Em meio às problemáticas sociais da época e
mesmo diante de um pico de estado depressivo, algumas condições objetivas e
materiais me possibilitaram buscar conhecer-me melhor. No processo de
autoconhecimento, consegui ter coragem para derrubar os muros do silêncio
referente à violência sexual, carregado de medo, vergonha, dor, angústia,
vulnerabilidade e insegurança. Foi assim que consegui desvendar as
consequências do Transtorno de Estresse Pós-Traumático (TEPT). Mesmo passados 20
anos do crime, eu ainda não tinha nenhuma maturidade para entender as questões nele
envolvidas: sexualidade, violência e pedofilia. Questões estas carregadas de
traumas que me deixaram na lama em vários momentos da minha vida.
A literatura transformou a minha vida quando fui ao extremo de mim, a partir do momento em que percebi que as expressões na narrativa em prosa longa, por meio da palavra escrita, davam pequenos impulsos para uma libertação. Assim, a primeira escrita deu forma a uma carta-manifesto de 18 páginas. Nela, expus desabafo, denúncia e repúdio sobre o crime da violência sexual. Ao mesmo tempo, a narrativa contém um manual de acolhimento, empatia e superação.
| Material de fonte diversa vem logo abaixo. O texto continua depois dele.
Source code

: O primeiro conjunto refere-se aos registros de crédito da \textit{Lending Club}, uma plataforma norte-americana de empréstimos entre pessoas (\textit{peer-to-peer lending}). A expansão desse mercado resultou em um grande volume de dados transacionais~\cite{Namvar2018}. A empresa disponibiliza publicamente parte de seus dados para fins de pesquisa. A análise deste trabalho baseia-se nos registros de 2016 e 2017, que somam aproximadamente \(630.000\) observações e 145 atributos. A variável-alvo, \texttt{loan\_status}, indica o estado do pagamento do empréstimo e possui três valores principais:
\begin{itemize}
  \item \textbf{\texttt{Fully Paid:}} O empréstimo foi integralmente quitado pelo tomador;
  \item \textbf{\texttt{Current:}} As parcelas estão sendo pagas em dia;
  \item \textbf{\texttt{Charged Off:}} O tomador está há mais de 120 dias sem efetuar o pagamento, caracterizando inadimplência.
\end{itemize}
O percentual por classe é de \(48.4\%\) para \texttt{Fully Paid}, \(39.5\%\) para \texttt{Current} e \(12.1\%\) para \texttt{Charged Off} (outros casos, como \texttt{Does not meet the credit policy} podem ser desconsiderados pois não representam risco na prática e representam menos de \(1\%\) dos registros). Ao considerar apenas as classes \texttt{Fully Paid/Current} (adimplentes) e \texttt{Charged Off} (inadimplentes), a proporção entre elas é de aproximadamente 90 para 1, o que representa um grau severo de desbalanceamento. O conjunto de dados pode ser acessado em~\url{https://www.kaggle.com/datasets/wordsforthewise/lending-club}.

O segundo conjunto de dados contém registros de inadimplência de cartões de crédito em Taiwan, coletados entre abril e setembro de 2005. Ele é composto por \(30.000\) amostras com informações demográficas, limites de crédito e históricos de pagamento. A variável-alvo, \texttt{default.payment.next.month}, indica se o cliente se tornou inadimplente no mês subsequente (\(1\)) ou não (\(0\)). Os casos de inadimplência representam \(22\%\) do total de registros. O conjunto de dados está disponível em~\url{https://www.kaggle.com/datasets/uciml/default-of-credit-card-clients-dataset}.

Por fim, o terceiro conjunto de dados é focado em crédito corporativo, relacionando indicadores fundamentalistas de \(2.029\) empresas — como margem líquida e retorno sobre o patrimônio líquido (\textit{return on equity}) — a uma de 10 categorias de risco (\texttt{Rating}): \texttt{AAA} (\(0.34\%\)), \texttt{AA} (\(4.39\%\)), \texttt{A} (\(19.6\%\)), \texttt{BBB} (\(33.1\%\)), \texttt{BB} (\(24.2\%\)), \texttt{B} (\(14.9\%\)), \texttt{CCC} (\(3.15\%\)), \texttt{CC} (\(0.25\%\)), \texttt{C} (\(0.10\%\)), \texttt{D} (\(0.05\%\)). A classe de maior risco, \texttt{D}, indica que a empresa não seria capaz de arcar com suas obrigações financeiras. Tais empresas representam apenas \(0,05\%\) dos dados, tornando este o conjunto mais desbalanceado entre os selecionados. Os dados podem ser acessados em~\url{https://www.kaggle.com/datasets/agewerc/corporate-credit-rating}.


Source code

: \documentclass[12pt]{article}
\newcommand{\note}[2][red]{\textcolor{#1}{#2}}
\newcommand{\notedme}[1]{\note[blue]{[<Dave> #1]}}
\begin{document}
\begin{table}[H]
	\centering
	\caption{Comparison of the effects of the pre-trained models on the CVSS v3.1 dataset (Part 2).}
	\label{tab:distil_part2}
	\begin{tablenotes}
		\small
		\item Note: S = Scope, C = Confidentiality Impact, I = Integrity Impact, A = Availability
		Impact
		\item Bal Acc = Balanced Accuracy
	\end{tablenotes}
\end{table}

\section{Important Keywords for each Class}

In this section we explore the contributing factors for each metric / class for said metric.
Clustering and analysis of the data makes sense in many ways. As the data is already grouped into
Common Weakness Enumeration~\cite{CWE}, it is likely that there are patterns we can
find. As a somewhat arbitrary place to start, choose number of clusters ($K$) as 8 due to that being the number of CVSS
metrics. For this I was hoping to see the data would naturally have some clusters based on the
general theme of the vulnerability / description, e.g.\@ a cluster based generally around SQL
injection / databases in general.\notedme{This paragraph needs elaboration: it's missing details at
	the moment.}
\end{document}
Por meio da literatura, consegui perceber
quem sou. Além disso, me ajudou a olhar
a mulher que há em mim. Ela me impulsionou a ter coragem para buscar repertório
sobre um crime ao qual não tenho culpa nenhuma. Com isso, ganhei maturidade,
confiança e saí da condição de vítima. Passei a abordar o assunto com
propriedade. E, agora, estou seguindo a vida com minhas próprias mãos, sem o
peso de uma mancha obscura em volta de mim, causada por um crime do qual fui
vítima. Agora, vejo solução e luz onde havia trevas. A poesia curou a minha alma!